Making a habit of doing small puzzles like that can compound a lot over time. I am self taught and did not study algorithms in school, but I would consider myself stronger on the topic than most of my coworkers just from my learning to solve puzzles (and enjoying it). I am currently the senior / lead dev of my team.

I also love Advent of Code and look forwards to it all year.

I do both in languages that aren't what I primarily use at work.

embedding-shape•2mo ago
> For seniors, I've known a few that would do problems in a different language so they can get some basic exposure to it.

Everyone including myself who does similar things of experimenting with different languages, do so with "real" (not sure what else to call it) programs on our machines for some purpose. Maybe recreate something else we did recently, or try it for that one specific use case we saw it potentially good for. Not doing random exercises on some online platform. I don't doubt some people find it satisfying, just interesting I don't find those people around me I guess.

throwaway150•2mo ago
There are large communities on the internet for solving competitive programming problems. Checkout Topcoder, Codeforces, etc. They have their own subculture and the regular winners are celebrities in that subculture. These people aren't solving these problems to get a job or interview with FANG or anything. They just do it as a sport. Like playing Chess or Scrabble.
ls-a•2mo ago
They need to keep practicing FANG interviews because they switch companies
naet•2mo ago
Leetcode already has a feature like this, it just hasn't released for 2025 yet. Usually comes out closer to the end of the year.

Here is last years: https://leetcode.com/rewind/2024/

The OPs seems to be more cumulative lifetime stats rather than just this past year, for a lot of the slides.

collinboler2•2mo ago
That's interesting, didn't know that.

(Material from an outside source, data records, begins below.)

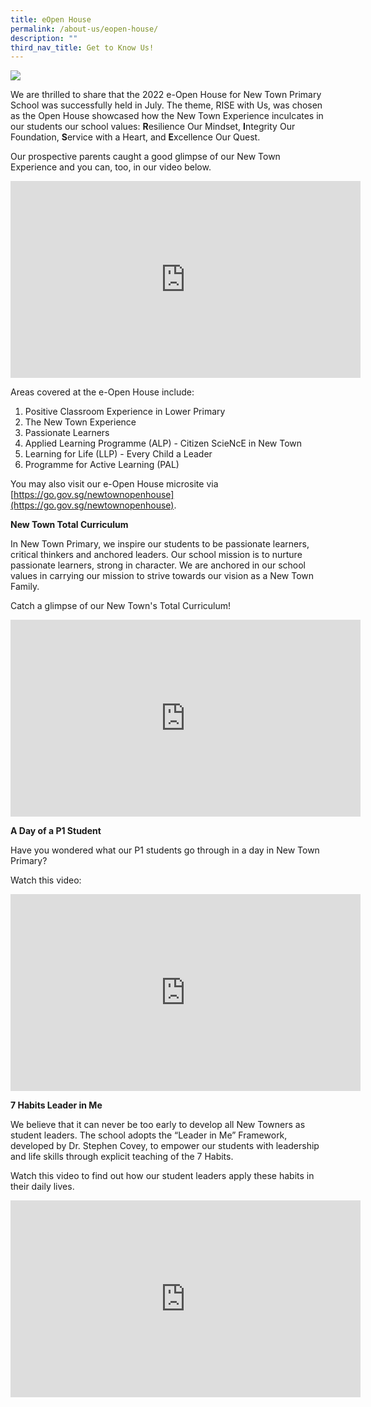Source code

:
 ```yaml
---
title: eOpen House
permalink: /about-us/eopen-house/
description: ""
third_nav_title: Get to Know Us!
---
```

![](https://lh6.googleusercontent.com/7ZHmYNyTy1NrTOKwWv2v7HyDEp6ECeyV6iFcovgb_Dtl2Od0c23XaT0pzV-Cgx1jM0zRM5MsNB2mxDIYnF8ZUQ20ZF37jw6c0AKXmYGFDQrgpDZ5qhzdL5RvlGiod4sTFLK2ZOjnGbFN7Zy2KDhpLCuMHditMPR7St7SPJqNBNKnq1iHg-seh8PvbXs3zA)

We are thrilled to share that the 2022 e-Open House for New Town Primary School was successfully held in July. The theme, RISE with Us, was chosen as the Open House showcased how the New Town Experience inculcates in our students our school values: **R**esilience Our Mindset, **I**ntegrity Our Foundation, **S**ervice with a Heart, and **E**xcellence Our Quest.

Our prospective parents caught a good glimpse of our New Town Experience and you can, too, in our video below.

<iframe width="560" height="315" src="https://www.youtube.com/embed/TeFgkG_aK6g" title="YouTube video player" frameborder="0" allow="accelerometer; autoplay; clipboard-write; encrypted-media; gyroscope; picture-in-picture" allowfullscreen></iframe>

Areas covered at the e-Open House include:

1.  Positive Classroom Experience in Lower Primary
2.  The New Town Experience
3.  Passionate Learners
4.  Applied Learning Programme (ALP) - Citizen ScieNcE in New Town
5.  Learning for Life (LLP) - Every Child a Leader
6.  Programme for Active Learning (PAL)

You may also visit our e-Open House microsite via [https://go.gov.sg/newtownopenhouse](https://go.gov.sg/newtownopenhouse).

**New Town Total Curriculum**

In New Town Primary, we inspire our students to be passionate learners, critical thinkers and anchored leaders. Our school mission is to nurture passionate learners, strong in character. We are anchored in our school values in carrying our mission to strive towards our vision as a New Town Family.

Catch a glimpse of our New Town's Total Curriculum!

<iframe width="560" height="315" src="https://www.youtube.com/embed/0vEo3xn0xtM" title="YouTube video player" frameborder="0" allow="accelerometer; autoplay; clipboard-write; encrypted-media; gyroscope; picture-in-picture" allowfullscreen></iframe>
  
  

**A Day of a P1 Student**

Have you wondered what our P1 students go through in a day in New Town Primary?

Watch this video:
<iframe width="560" height="315" src="https://www.youtube.com/embed/cWdbUO1HjQM" title="YouTube video player" frameborder="0" allow="accelerometer; autoplay; clipboard-write; encrypted-media; gyroscope; picture-in-picture" allowfullscreen></iframe>
  
  

**7 Habits Leader in Me**

We believe that it can never be too early to develop all New Towners as student leaders. The school adopts the “Leader in Me” Framework, developed by Dr. Stephen Covey, to empower our students with leadership and life skills through explicit teaching of the 7 Habits.

Watch this video to find out how our student leaders apply these habits in their daily lives.
<iframe width="560" height="315" src="https://www.youtube.com/embed/r5zjaCOGGgI" title="YouTube video player" frameborder="0" allow="accelerometer; autoplay; clipboard-write; encrypted-media; gyroscope; picture-in-picture" allowfullscreen></iframe>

Bummer you can't replay it once "the event has ended."

> The OPs seems to be more cumulative lifetime stats rather than just this past year, for a lot of the slides.

I disclose that the last 5 slides are lifetime stats in my readme:

"Note: The last 5 slides are not necessarily specific to 2025 because of leetcode's graphql api only allows querying up to 20 of the latest submissions from an unauthenticated user.

However, if you pass a LEETCODE_SESSION cookie (obtained from leetcode.com, open dev tools -> application -> cookies) with your request you can query all of your accounts submissions. You could also use the calendar endpoint query all of your submissions in the past year, and thus create a much more nuanced leetcode wrapped. (ex: You struggled with this problem the most in 2025.)"

I may try to tackle this via an extension with no server side logic if I have some free time later this week, would certainly be a cooler final product. Only caveat is users would have to manually install the extension from a github repo (too scary for most people) or the chrome web store, which may add too much friction for most people.